=== Section Start ===

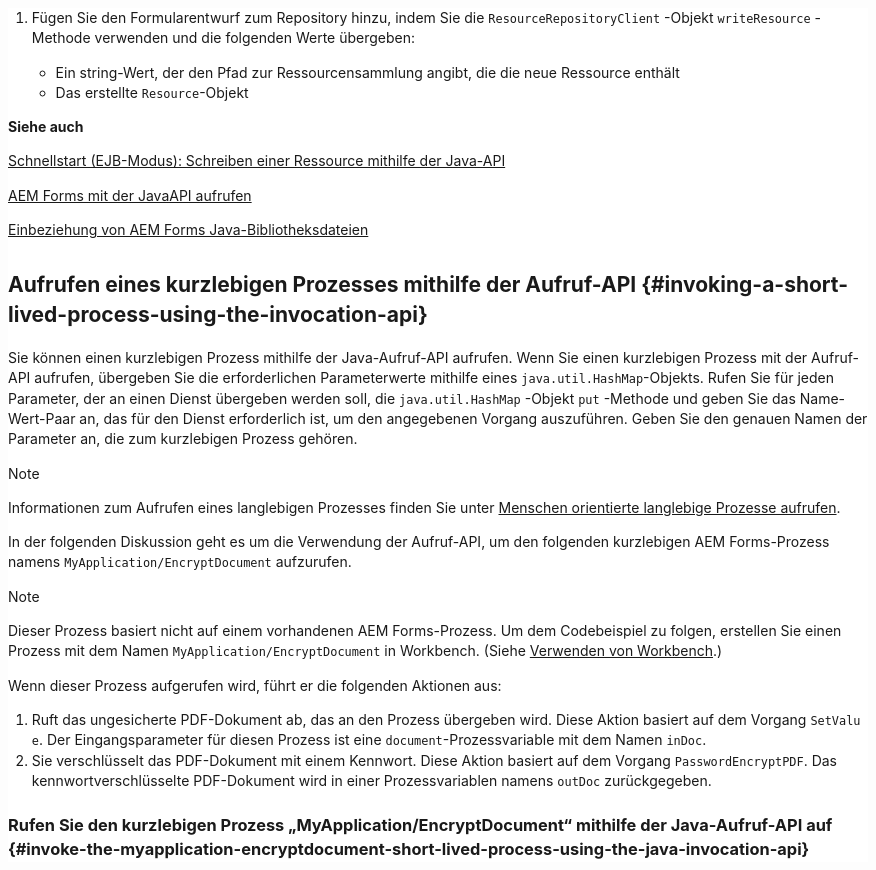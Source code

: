 1. Fügen Sie den Formularentwurf zum Repository hinzu, indem Sie die `ResourceRepositoryClient` -Objekt `writeResource` -Methode verwenden und die folgenden Werte übergeben:

   * Ein string-Wert, der den Pfad zur Ressourcensammlung angibt, die die neue Ressource enthält
   * Das erstellte `Resource`-Objekt

**Siehe auch**

[Schnellstart (EJB-Modus): Schreiben einer Ressource mithilfe der Java-API](/help/forms/developing/repository-service-api-quick-starts.md#quick-start-soap-mode-writing-a-resource-using-the-java-api)

[AEM Forms mit der JavaAPI aufrufen](invoking-aem-forms-using-java.md#invoking-aem-forms-using-the-java-api)

[Einbeziehung von AEM Forms Java-Bibliotheksdateien](invoking-aem-forms-using-java.md#including-aem-forms-java-library-files)

## Aufrufen eines kurzlebigen Prozesses mithilfe der Aufruf-API {#invoking-a-short-lived-process-using-the-invocation-api}

Sie können einen kurzlebigen Prozess mithilfe der Java-Aufruf-API aufrufen. Wenn Sie einen kurzlebigen Prozess mit der Aufruf-API aufrufen, übergeben Sie die erforderlichen Parameterwerte mithilfe eines `java.util.HashMap`-Objekts. Rufen Sie für jeden Parameter, der an einen Dienst übergeben werden soll, die `java.util.HashMap` -Objekt `put` -Methode und geben Sie das Name-Wert-Paar an, das für den Dienst erforderlich ist, um den angegebenen Vorgang auszuführen. Geben Sie den genauen Namen der Parameter an, die zum kurzlebigen Prozess gehören.

>[!NOTE]
>
>Informationen zum Aufrufen eines langlebigen Prozesses finden Sie unter [Menschen orientierte langlebige Prozesse aufrufen](/help/forms/developing/invoking-human-centric-long-lived.md#invoking-human-centric-long-lived-processes).

In der folgenden Diskussion geht es um die Verwendung der Aufruf-API, um den folgenden kurzlebigen AEM Forms-Prozess namens `MyApplication/EncryptDocument` aufzurufen.

>[!NOTE]
>
>Dieser Prozess basiert nicht auf einem vorhandenen AEM Forms-Prozess. Um dem Codebeispiel zu folgen, erstellen Sie einen Prozess mit dem Namen `MyApplication/EncryptDocument` in Workbench. (Siehe [Verwenden von Workbench](https://www.adobe.com/go/learn_aemforms_workbench_63_de).)

Wenn dieser Prozess aufgerufen wird, führt er die folgenden Aktionen aus:

1. Ruft das ungesicherte PDF-Dokument ab, das an den Prozess übergeben wird. Diese Aktion basiert auf dem Vorgang `SetValue`. Der Eingangsparameter für diesen Prozess ist eine `document`-Prozessvariable mit dem Namen `inDoc`.
1. Sie verschlüsselt das PDF-Dokument mit einem Kennwort. Diese Aktion basiert auf dem Vorgang `PasswordEncryptPDF`. Das kennwortverschlüsselte PDF-Dokument wird in einer Prozessvariablen namens `outDoc` zurückgegeben.

### Rufen Sie den kurzlebigen Prozess „MyApplication/EncryptDocument“ mithilfe der Java-Aufruf-API auf {#invoke-the-myapplication-encryptdocument-short-lived-process-using-the-java-invocation-api}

=== Section End ===

- Task requirements -
Every word of the material, and none of its pictures, should be set down again.

- Task answer -
Source code

: 1. Fügen Sie den Formularentwurf zum Repository hinzu, indem Sie die `ResourceRepositoryClient` -Objekt `writeResource` -Methode verwenden und die folgenden Werte übergeben:

   * Ein string-Wert, der den Pfad zur Ressourcensammlung angibt, die die neue Ressource enthält
   * Das erstellte `Resource`-Objekt

**Siehe auch**

[Schnellstart (EJB-Modus): Schreiben einer Ressource mithilfe der Java-API](/help/forms/developing/repository-service-api-quick-starts.md#quick-start-soap-mode-writing-a-resource-using-the-java-api)

[AEM Forms mit der JavaAPI aufrufen](invoking-aem-forms-using-java.md#invoking-aem-forms-using-the-java-api)

[Einbeziehung von AEM Forms Java-Bibliotheksdateien](invoking-aem-forms-using-java.md#including-aem-forms-java-library-files)

## Aufrufen eines kurzlebigen Prozesses mithilfe der Aufruf-API {#invoking-a-short-lived-process-using-the-invocation-api}

Sie können einen kurzlebigen Prozess mithilfe der Java-Aufruf-API aufrufen. Wenn Sie einen kurzlebigen Prozess mit der Aufruf-API aufrufen, übergeben Sie die erforderlichen Parameterwerte mithilfe eines `java.util.HashMap`-Objekts. Rufen Sie für jeden Parameter, der an einen Dienst übergeben werden soll, die `java.util.HashMap` -Objekt `put` -Methode und geben Sie das Name-Wert-Paar an, das für den Dienst erforderlich ist, um den angegebenen Vorgang auszuführen. Geben Sie den genauen Namen der Parameter an, die zum kurzlebigen Prozess gehören.

>[!NOTE]
>
>Informationen zum Aufrufen eines langlebigen Prozesses finden Sie unter [Menschen orientierte langlebige Prozesse aufrufen](/help/forms/developing/invoking-human-centric-long-lived.md#invoking-human-centric-long-lived-processes).

In der folgenden Diskussion geht es um die Verwendung der Aufruf-API, um den folgenden kurzlebigen AEM Forms-Prozess namens `MyApplication/EncryptDocument` aufzurufen.

>[!NOTE]
>
>Dieser Prozess basiert nicht auf einem vorhandenen AEM Forms-Prozess. Um dem Codebeispiel zu folgen, erstellen Sie einen Prozess mit dem Namen `MyApplication/EncryptDocument` in Workbench. (Siehe [Verwenden von Workbench](https://www.adobe.com/go/learn_aemforms_workbench_63_de).)

Wenn dieser Prozess aufgerufen wird, führt er die folgenden Aktionen aus:

1. Ruft das ungesicherte PDF-Dokument ab, das an den Prozess übergeben wird. Diese Aktion basiert auf dem Vorgang `SetValue`. Der Eingangsparameter für diesen Prozess ist eine `document`-Prozessvariable mit dem Namen `inDoc`.
1. Sie verschlüsselt das PDF-Dokument mit einem Kennwort. Diese Aktion basiert auf dem Vorgang `PasswordEncryptPDF`. Das kennwortverschlüsselte PDF-Dokument wird in einer Prozessvariablen namens `outDoc` zurückgegeben.

### Rufen Sie den kurzlebigen Prozess „MyApplication/EncryptDocument“ mithilfe der Java-Aufruf-API auf {#invoke-the-myapplication-encryptdocument-short-lived-process-using-the-java-invocation-api}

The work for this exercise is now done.